[Saved entries]
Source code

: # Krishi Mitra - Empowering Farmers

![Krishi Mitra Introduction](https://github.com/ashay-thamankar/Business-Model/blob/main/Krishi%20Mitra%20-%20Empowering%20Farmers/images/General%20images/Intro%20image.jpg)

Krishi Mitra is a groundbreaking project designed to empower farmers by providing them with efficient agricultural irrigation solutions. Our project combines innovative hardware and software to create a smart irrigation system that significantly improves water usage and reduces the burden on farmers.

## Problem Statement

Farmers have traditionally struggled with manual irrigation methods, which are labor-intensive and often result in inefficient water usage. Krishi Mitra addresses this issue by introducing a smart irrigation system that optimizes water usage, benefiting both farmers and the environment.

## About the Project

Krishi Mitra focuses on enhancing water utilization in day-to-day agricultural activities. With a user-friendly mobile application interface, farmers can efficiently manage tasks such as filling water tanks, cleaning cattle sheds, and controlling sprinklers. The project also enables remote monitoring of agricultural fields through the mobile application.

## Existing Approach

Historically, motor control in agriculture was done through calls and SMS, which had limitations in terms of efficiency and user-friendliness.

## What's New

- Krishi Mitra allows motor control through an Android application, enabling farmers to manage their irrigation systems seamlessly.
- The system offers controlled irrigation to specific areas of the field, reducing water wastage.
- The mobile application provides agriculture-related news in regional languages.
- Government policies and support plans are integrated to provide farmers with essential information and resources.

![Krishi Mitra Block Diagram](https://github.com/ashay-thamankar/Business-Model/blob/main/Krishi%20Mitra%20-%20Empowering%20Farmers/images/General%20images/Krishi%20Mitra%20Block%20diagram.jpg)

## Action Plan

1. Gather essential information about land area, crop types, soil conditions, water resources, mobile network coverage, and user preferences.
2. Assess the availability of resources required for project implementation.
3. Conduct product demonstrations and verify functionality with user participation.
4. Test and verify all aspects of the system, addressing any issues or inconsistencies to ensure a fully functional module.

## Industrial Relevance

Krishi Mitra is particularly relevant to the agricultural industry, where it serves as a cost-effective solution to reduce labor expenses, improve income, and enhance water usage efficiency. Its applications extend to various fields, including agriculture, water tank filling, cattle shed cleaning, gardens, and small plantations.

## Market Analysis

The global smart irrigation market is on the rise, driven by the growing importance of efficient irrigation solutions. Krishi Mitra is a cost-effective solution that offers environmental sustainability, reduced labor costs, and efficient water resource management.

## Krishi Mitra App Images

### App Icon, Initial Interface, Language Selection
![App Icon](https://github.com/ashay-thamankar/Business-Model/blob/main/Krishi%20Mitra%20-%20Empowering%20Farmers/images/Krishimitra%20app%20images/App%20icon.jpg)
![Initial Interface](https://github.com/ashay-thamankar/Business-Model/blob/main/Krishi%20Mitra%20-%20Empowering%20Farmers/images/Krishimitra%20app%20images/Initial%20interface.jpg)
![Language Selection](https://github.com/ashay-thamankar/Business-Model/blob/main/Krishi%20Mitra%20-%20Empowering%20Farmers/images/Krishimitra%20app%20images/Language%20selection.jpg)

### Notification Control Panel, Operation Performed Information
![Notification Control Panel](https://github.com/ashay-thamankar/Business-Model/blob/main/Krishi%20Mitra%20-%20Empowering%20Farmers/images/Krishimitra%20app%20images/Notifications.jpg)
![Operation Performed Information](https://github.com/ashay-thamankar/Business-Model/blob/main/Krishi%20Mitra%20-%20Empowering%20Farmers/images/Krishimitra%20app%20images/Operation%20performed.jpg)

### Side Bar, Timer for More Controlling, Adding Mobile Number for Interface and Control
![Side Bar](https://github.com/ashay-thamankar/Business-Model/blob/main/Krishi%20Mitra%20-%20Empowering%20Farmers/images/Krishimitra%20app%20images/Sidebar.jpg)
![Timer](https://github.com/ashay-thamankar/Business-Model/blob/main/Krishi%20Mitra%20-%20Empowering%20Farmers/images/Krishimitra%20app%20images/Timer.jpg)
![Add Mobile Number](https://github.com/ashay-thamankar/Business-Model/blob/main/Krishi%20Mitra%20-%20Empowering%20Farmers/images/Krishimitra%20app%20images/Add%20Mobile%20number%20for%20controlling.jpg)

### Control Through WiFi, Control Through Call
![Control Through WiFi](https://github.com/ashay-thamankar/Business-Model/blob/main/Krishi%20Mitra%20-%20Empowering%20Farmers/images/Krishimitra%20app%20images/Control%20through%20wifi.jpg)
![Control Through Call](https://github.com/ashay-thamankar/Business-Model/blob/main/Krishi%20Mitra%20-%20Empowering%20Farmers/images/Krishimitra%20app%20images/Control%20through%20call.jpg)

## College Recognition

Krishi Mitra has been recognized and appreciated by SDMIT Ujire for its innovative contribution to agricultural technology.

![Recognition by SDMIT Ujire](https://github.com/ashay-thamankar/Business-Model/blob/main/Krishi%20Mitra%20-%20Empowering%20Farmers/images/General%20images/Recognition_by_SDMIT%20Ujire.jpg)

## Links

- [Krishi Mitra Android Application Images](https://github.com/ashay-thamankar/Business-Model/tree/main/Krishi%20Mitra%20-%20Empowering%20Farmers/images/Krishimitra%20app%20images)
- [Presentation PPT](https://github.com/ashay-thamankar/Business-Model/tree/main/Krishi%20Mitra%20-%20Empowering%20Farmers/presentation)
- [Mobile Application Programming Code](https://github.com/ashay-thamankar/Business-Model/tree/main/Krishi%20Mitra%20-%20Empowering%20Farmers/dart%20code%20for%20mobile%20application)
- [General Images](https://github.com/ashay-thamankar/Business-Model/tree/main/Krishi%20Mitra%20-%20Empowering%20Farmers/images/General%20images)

* Instructions to follow *
From the entries above, return exactly the line containing "## College Recognition", the line containing "- [Krishi Mitra", and all lines between, and nothing else.

* Response for this exercise *
## College Recognition

Krishi Mitra has been recognized and appreciated by SDMIT Ujire for its innovative contribution to agricultural technology.

![Recognition by SDMIT Ujire](https://github.com/ashay-thamankar/Business-Model/blob/main/Krishi%20Mitra%20-%20Empowering%20Farmers/images/General%20images/Recognition_by_SDMIT%20Ujire.jpg)

## Links

- [Krishi Mitra Android Application Images](https://github.com/ashay-thamankar/Business-Model/tree/main/Krishi%20Mitra%20-%20Empowering%20Farmers/images/Krishimitra%20app%20images)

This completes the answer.